Limitation of Effective Resistance in ML and How $p$-Resistance Overcomes the Limitations

July 22, 2023 6 minute read

In this article, I’d like to explain the limitations of effective resistance in the ML area and how its generalization to $p$ overcomes this problem.

Note: This article is a promotion of our recent paper at ICML.

TL; DR

The 2-resistance has some limitation, which is overcome by generalizing from 2-resistance to $p$-resistance.

The Opener

Effective resistance is a mathematically fun tool. Due to its fun properties, effective resistance has fascinated people. At the same time, the effective resistance is slightly away from the graph machine learning limelight, while as time goes by, spectral clustering and then GNN enjoy the spot.
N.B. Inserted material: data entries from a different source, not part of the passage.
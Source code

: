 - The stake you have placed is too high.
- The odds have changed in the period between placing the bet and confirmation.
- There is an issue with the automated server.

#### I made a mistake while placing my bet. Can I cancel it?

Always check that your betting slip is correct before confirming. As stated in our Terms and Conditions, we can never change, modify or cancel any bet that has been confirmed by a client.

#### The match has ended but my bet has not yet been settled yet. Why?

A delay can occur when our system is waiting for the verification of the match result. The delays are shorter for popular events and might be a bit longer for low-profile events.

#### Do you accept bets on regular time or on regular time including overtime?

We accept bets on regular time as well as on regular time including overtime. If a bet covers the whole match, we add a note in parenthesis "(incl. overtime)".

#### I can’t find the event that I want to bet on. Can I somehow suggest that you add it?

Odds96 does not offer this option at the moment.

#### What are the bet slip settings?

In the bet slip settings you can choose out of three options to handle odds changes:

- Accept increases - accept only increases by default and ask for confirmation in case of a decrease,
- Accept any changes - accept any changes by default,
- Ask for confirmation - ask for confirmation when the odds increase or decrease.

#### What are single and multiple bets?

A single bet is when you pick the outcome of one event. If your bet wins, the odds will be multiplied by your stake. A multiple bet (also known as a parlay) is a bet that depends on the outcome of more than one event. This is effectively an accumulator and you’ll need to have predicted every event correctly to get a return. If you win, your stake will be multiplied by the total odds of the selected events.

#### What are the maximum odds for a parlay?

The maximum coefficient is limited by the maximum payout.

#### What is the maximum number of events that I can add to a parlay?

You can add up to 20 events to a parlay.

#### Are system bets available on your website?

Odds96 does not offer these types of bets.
This may have a reason. Below I’ll explain this, but before that, I’d want to establish the notations briefly.

Recap of Effective Resistance

Let $G=(V,E)$ be a graph. The effective resistance over a graph is considered from an analogy between a graph and a circuit. We define the energy over a graph as

\[S_{G,2} (\mathbf{x}) := \sum_{i,j \in V} a_{ij} |x_{i} - x_{j}|^2,\]

where $\mathbf{x}$ is a voltage distribution. The effective resistance between vertices $i$ and $j$ defined as

\[r_{G,2}(i,j) := 1/(\min_{\mathbf{x}} \{S_{G,2} (\mathbf{x})\quad \mathrm{s.t}\ x_{i} - x_{j} = 1\}).\]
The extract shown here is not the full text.